Illustration: Dominic Xavier/Rediff.com

Reliance Industries’ (RIL’s) deal with Facebook to sell 9.99 per cent in Jio Platforms has two messages for the oil to telecom major’s shareholders.

The key one is that Jio Platforms is now more valuable than all other businesses of RIL put together, including refining, petrochemicals and retail.

 

Consider this: Facebook is buying 9.99 per cent stake in Jio Platforms, a 100 per cent subsidiary of RIL, for Rs 43,574 crore. This translates into a market/equity value of Rs 4.36 trillion for Jio Platforms.

RIL’s stock gained over 10 per cent after the deal was announced.

At Wednesday’s price, RIL’s market capitalisation stood at Rs 8.64 trillion.

This means, the other businesses are being valued by the Street at Rs 4.28 trillion.

The other message is that the deal has kick-started the monetisation of digital assets and will help RIL reduce debt, create an incremental revenue stream and could lead to higher valuations for its consumer facing verticals, especially Reliance Retail.

The news of falling leverage levels is positive as it came at a time when its core oil and gas vertical was facing major headwinds because of the collapse of crude oil prices.

This had raised concerns over the completion of the deal with Aramco, wherein the world’s biggest oil producer was looking at picking up 20 per cent stake in RIL’s chemical and refining business in a deal valued at $15 billion.

With the fresh investment from Facebook, leverage concerns have receded.

Of the cash inflow, Jio Platforms is expected to retain Rs 15,000 crore, while the rest will be used by RIL to lower debt by redeeming the optionally convertible preference shares it holds.

This investment, coupled with the Rs 7,000 crore investment by BP in the oil marketing joint venture, is expected to peg back debt by Rs 50,000 crore.
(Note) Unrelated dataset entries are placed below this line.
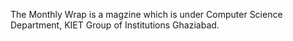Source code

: The Monthly Wrap is a magzine which is under Computer Science Department, KIET Group of Institutions Ghaziabad.
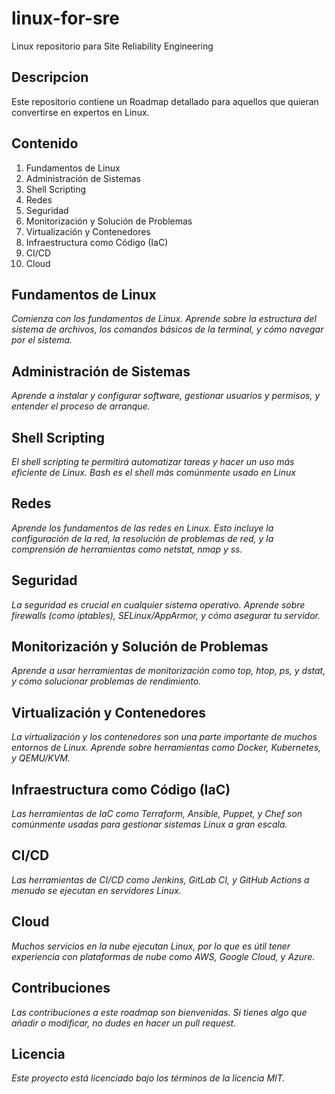 # linux-for-sre
Linux repositorio para Site Reliability Engineering

## Descripcion
Este repositorio contiene un Roadmap detallado para aquellos que quieran convertirse en expertos en Linux.

## Contenido

1. Fundamentos de Linux
2. Administración de Sistemas
3. Shell Scripting
4. Redes
5. Seguridad
6. Monitorización y Solución de Problemas
7. Virtualización y Contenedores
8. Infraestructura como Código (IaC)
9. CI/CD
10. Cloud

## Fundamentos de Linux
*Comienza con los fundamentos de Linux. Aprende sobre la estructura del sistema de archivos, los comandos básicos de la terminal, y cómo navegar por el sistema.*

## Administración de Sistemas
*Aprende a instalar y configurar software, gestionar usuarios y permisos, y entender el proceso de arranque.*

## Shell Scripting
*El shell scripting te permitirá automatizar tareas y hacer un uso más eficiente de Linux. Bash es el shell más comúnmente usado en Linux*

## Redes
*Aprende los fundamentos de las redes en Linux. Esto incluye la configuración de la red, la resolución de problemas de red, y la comprensión de herramientas como netstat, nmap y ss.*

## Seguridad
*La seguridad es crucial en cualquier sistema operativo. Aprende sobre firewalls (como iptables), SELinux/AppArmor, y cómo asegurar tu servidor.*

## Monitorización y Solución de Problemas
*Aprende a usar herramientas de monitorización como top, htop, ps, y dstat, y cómo solucionar problemas de rendimiento.*

## Virtualización y Contenedores
*La virtualización y los contenedores son una parte importante de muchos entornos de Linux. Aprende sobre herramientas como Docker, Kubernetes, y QEMU/KVM.*

## Infraestructura como Código (IaC)
*Las herramientas de IaC como Terraform, Ansible, Puppet, y Chef son comúnmente usadas para gestionar sistemas Linux a gran escala.*

## CI/CD
*Las herramientas de CI/CD como Jenkins, GitLab CI, y GitHub Actions a menudo se ejecutan en servidores Linux.*

## Cloud
*Muchos servicios en la nube ejecutan Linux, por lo que es útil tener experiencia con plataformas de nube como AWS, Google Cloud, y Azure.*

## Contribuciones
*Las contribuciones a este roadmap son bienvenidas. Si tienes algo que añadir o modificar, no dudes en hacer un pull request.*

## Licencia
*Este proyecto está licenciado bajo los términos de la licencia MIT.*
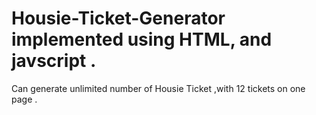# Housie-Ticket-Generator implemented using HTML, and javscript .
Can generate unlimited number of Housie Ticket ,with 12 tickets on one page . 
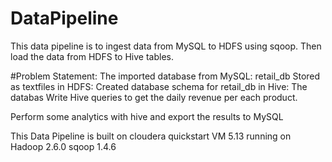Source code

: # DataPipeline
This data pipeline is to ingest data from MySQL to HDFS using sqoop. 
Then load the data from HDFS to Hive tables.

#Problem Statement:
The imported database from MySQL: retail_db
Stored as textfiles in HDFS: 
Created database schema for retail_db in Hive:
The databas
Write Hive queries to get the daily revenue per each product.

Perform some analytics with hive and export the results to MySQL 

This Data Pipeline is built on cloudera quickstart VM 5.13 running on 
Hadoop 2.6.0
sqoop 1.4.6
RIL had a gross debt over Rs 3 trillion and net debt of Rs 1.53 trillion as of December 2019.

CLSA’s Vikash Kumar Jain and Surajdev Yadav believe that debt could reduce by 20 per cent by the end of June quarter and net debt to Ebitda (earnings before interest, taxes, depreciation, and amortisation) levels should decline from 2.7 times to 2.1 by March 2021 and to half of financial year 2019-20 (FY20) levels by the end of FY22.

RIL has a target of becoming a zero net debt company by March 2021.

Further triggers on the monetisation front will come about when the company is able to close deals related to tower, fibre and Aramco.

Brookfield is slated to pick up a 51 per cent stake in the telecom vertical’s tower assets for Rs 25,215 crore.

The company is also looking at monetising its optical fibre assets that are housed in an infrastructure investment trust.

The key gains from the partnership will come from the commercial arrangement between Reliance Retail, Jio Platforms, and WhatsApp.

This will help create a digital ecosystem powered by JioMart commerce platform, which will enable customers to access kirana stores using WhatsApp.

Analysts at Axis Capital believe it will be a big driver for Reliance Retail, enabling multiple cross-selling opportunities, given the strong presence across offline retail, connect with small businesses/kirana stores, access to wide consumer base (Jio subscribers) and payment gateway (WhatsApp).

If the firm is able to scale up its point of sale machines across smaller retail stores, and the interface between retail stores, JioMart and WhatsApp works seamlessly, there could be a significant upside in terms of revenues for RIL.

Rajiv Sharma at SBICAP Securities believe that Jio Mart/new commerce could generate revenues of Rs 35,000 crore by FY22 with a kirana store network of 1.6 million.

They expect a Rs 200 per share incremental gain for RIL from their offline network of small retailers with gains largely coming from procurement and payments.

The gains are expected to come as the company achieves scale on the retail network, aggregates orders on behalf of smaller retailers and earns a margin on that.

Transactions through payment gateway and a fee for software services used by smaller retailers would be the other sources of revenue.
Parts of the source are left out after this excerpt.